When my sweet tooth acts up, I scour my pantry for ingredients to make the perfect dessert. As a home cook, getting creative with what I have on hand comes naturally — but I admit I’ve resorted to ice cream more than a few times. While I love a good sundae, I often crave a warm dessert — especially in the fall. That’s why I was excited to try a cherry pineapple dump cake recipe that’s supposed to take less than five minutes to prepare. Here’s how it went.
Why do they call it dump cake?
Dump cake is named quite literally: Most recipes call for dumping canned fruit filling, cake mix, and butter into a baking pan. From there, the mixture is baked until it’s golden brown and bubbling. The origins of this simple (and practically fool-proof) dessert can be traced back 40 years. “The earliest reference Food Timeline researchers have found to the dish known as dump cake … is from a Duncan Hines holiday baking brochure published in 1980,” Denise O’Toole Kelly wrote in her Daytona Beach News-Journal column Everybody Eats.
A dessert that requires no measuring, mixing bowls, or dirtying up whisks? That’s a sure-fire way to win me over.
How do you make a dump cake?
There are many versions of dump cake online that use various types of canned fruit and boxed cake mix. The Pioneer Woman’s recipe for cherry pineapple dump cake requires just four ingredients — and you can swap white cake mix for yellow or chocolate if you want a unique twist.
- One (21 ounce) can cherry pie filling
- One (15 ounce) can crushed pineapple
- One (18 ounce) box white cake mix
- 1 ½ sticks unsalted butter
- Preheat oven to 350 degrees Fahrenheit.

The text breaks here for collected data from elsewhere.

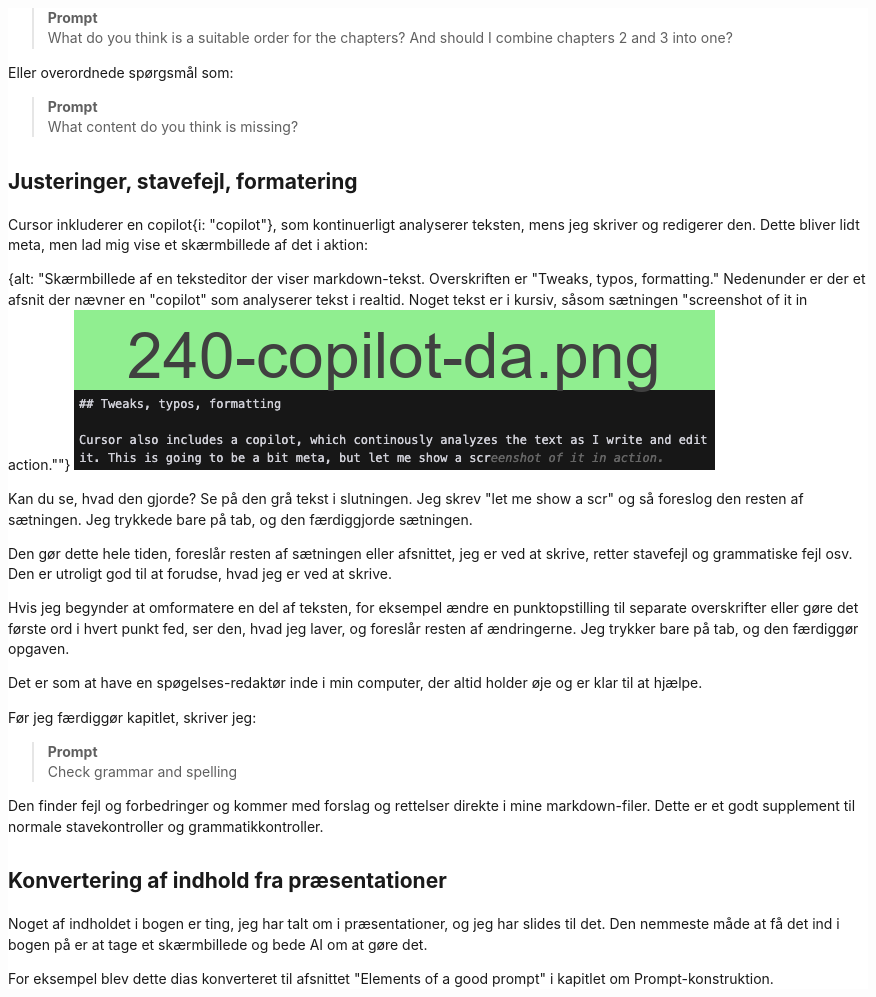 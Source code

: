 > **Prompt**  
> What do you think is a suitable order for the chapters? And should I combine chapters 2 and 3 into one?

Eller overordnede spørgsmål som:

> **Prompt**  
> What content do you think is missing?

## Justeringer, stavefejl, formatering

Cursor inkluderer en copilot{i: "copilot"}, som kontinuerligt analyserer teksten, mens jeg skriver og redigerer den. Dette bliver lidt meta, men lad mig vise et skærmbillede af det i aktion:

{alt: "Skærmbillede af en teksteditor der viser markdown-tekst. Overskriften er "Tweaks, typos, formatting." Nedenunder er der et afsnit der nævner en "copilot" som analyserer tekst i realtid. Noget tekst er i kursiv, såsom sætningen "screenshot of it in action.""}
![](resources-da/240-copilot-da.png)

Kan du se, hvad den gjorde? Se på den grå tekst i slutningen. Jeg skrev "let me show a scr" og så foreslog den resten af sætningen. Jeg trykkede bare på tab, og den færdiggjorde sætningen.

Den gør dette hele tiden, foreslår resten af sætningen eller afsnittet, jeg er ved at skrive, retter stavefejl og grammatiske fejl osv. Den er utroligt god til at forudse, hvad jeg er ved at skrive.

Hvis jeg begynder at omformatere en del af teksten, for eksempel ændre en punktopstilling til separate overskrifter eller gøre det første ord i hvert punkt fed, ser den, hvad jeg laver, og foreslår resten af ændringerne. Jeg trykker bare på tab, og den færdiggør opgaven.

Det er som at have en spøgelses-redaktør inde i min computer, der altid holder øje og er klar til at hjælpe.

Før jeg færdiggør kapitlet, skriver jeg:

> **Prompt**  
> Check grammar and spelling

Den finder fejl og forbedringer og kommer med forslag og rettelser direkte i mine markdown-filer. Dette er et godt supplement til normale stavekontroller og grammatikkontroller.

## Konvertering af indhold fra præsentationer

Noget af indholdet i bogen er ting, jeg har talt om i præsentationer, og jeg har slides til det. Den nemmeste måde at få det ind i bogen på er at tage et skærmbillede og bede AI om at gøre det.



For eksempel blev dette dias konverteret til afsnittet "Elements of a good prompt" i kapitlet om Prompt-konstruktion.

- Dump cherry pie filling and crushed pineapple into 9-by-13-inch baking dish. Stir together.
- Sprinkle cake mix over top of fruit. Slice butter into 12 tablespoons and distribute evenly over surface of cake mix.
- Bake until top is brown and bubbly, 45 minutes to one hour. Serve with whipped cream.

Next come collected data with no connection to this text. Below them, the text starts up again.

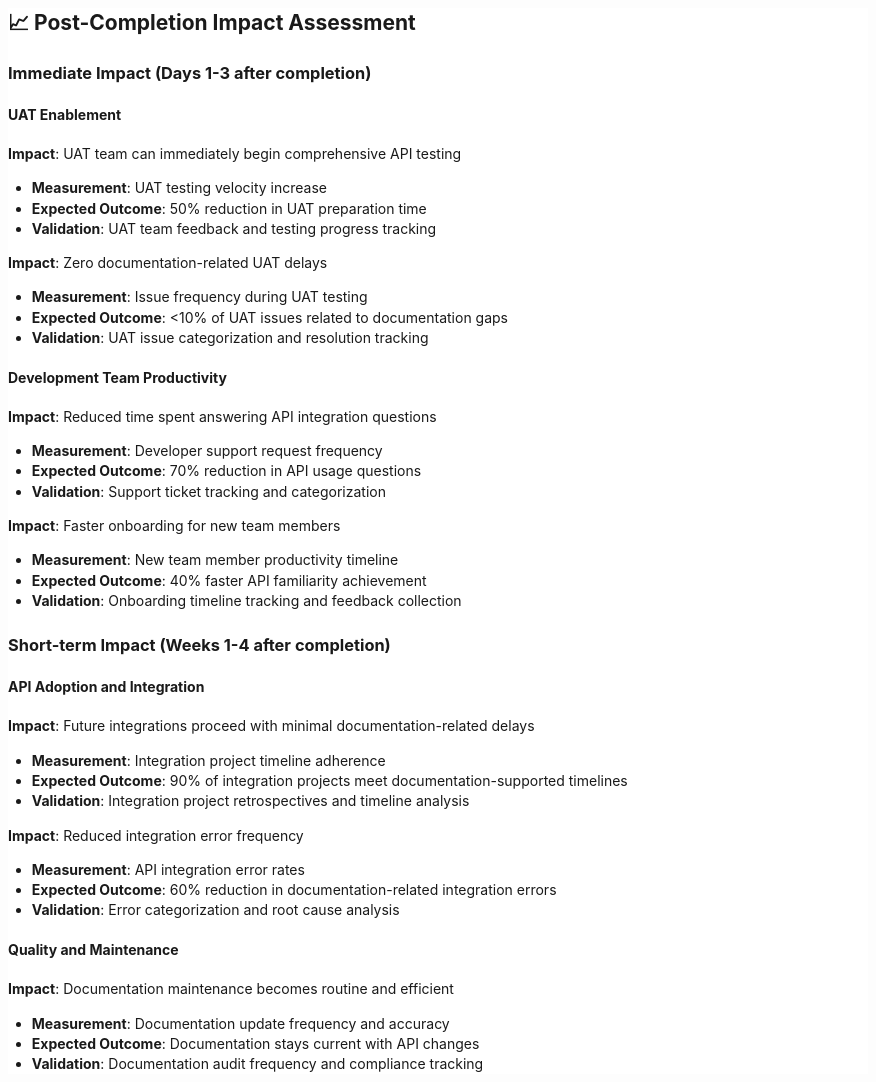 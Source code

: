 
## 📈 Post-Completion Impact Assessment

### Immediate Impact (Days 1-3 after completion)

#### UAT Enablement

**Impact**: UAT team can immediately begin comprehensive API testing

- **Measurement**: UAT testing velocity increase
- **Expected Outcome**: 50% reduction in UAT preparation time
- **Validation**: UAT team feedback and testing progress tracking

**Impact**: Zero documentation-related UAT delays

- **Measurement**: Issue frequency during UAT testing
- **Expected Outcome**: <10% of UAT issues related to documentation gaps
- **Validation**: UAT issue categorization and resolution tracking

#### Development Team Productivity

**Impact**: Reduced time spent answering API integration questions

- **Measurement**: Developer support request frequency
- **Expected Outcome**: 70% reduction in API usage questions
- **Validation**: Support ticket tracking and categorization

**Impact**: Faster onboarding for new team members

- **Measurement**: New team member productivity timeline
- **Expected Outcome**: 40% faster API familiarity achievement
- **Validation**: Onboarding timeline tracking and feedback collection

### Short-term Impact (Weeks 1-4 after completion)

#### API Adoption and Integration

**Impact**: Future integrations proceed with minimal documentation-related delays

- **Measurement**: Integration project timeline adherence
- **Expected Outcome**: 90% of integration projects meet documentation-supported timelines
- **Validation**: Integration project retrospectives and timeline analysis

**Impact**: Reduced integration error frequency

- **Measurement**: API integration error rates
- **Expected Outcome**: 60% reduction in documentation-related integration errors
- **Validation**: Error categorization and root cause analysis

#### Quality and Maintenance

**Impact**: Documentation maintenance becomes routine and efficient

- **Measurement**: Documentation update frequency and accuracy
- **Expected Outcome**: Documentation stays current with API changes
- **Validation**: Documentation audit frequency and compliance tracking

My Experience Making This Recipe
I’ll get right to it: The dump cake was fantastic! The cherry pie filling did a lot of heavy lifting, adding sweetness and pieces of fruit to the cake. By contrast, the crushed pineapple ensured that the dessert wasn’t too sweet by providing it with a hint of acidity. I used yellow cake mix for the topping, which gave the dessert a vanilla flavor. The recipe was so easy, I know it’ll become a weekly go-to of mine.